## [WORK INSTRUCTION]
Copy every line of the listing that holds the string "from".

◆ ◆ ◆ ◆

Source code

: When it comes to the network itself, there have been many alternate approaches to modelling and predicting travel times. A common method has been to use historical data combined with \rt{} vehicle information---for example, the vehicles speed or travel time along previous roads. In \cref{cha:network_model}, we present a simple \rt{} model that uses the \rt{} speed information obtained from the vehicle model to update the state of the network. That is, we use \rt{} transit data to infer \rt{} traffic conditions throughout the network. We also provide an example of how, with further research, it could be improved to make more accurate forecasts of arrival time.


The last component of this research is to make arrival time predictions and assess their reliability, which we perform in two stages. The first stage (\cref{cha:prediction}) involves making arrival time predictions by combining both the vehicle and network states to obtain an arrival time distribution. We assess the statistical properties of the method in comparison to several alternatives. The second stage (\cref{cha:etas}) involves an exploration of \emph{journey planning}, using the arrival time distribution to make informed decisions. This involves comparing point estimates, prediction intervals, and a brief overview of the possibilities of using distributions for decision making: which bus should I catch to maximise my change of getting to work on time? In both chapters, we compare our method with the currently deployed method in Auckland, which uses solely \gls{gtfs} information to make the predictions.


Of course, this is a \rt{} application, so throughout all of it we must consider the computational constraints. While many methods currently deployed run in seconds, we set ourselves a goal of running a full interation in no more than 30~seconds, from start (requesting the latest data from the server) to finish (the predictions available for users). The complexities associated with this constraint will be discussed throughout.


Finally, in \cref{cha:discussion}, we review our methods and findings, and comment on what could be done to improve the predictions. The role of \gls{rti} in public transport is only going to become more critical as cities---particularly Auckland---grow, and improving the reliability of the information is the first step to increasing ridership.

◆ ◆ ◆ ◆

## [ANSWER SPACE]
: When it comes to the network itself, there have been many alternate approaches to modelling and predicting travel times. A common method has been to use historical data combined with \rt{} vehicle information---for example, the vehicles speed or travel time along previous roads. In \cref{cha:network_model}, we present a simple \rt{} model that uses the \rt{} speed information obtained from the vehicle model to update the state of the network. That is, we use \rt{} transit data to infer \rt{} traffic conditions throughout the network. We also provide an example of how, with further research, it could be improved to make more accurate forecasts of arrival time.
Of course, this is a \rt{} application, so throughout all of it we must consider the computational constraints. While many methods currently deployed run in seconds, we set ourselves a goal of running a full interation in no more than 30~seconds, from start (requesting the latest data from the server) to finish (the predictions available for users). The complexities associated with this constraint will be discussed throughout.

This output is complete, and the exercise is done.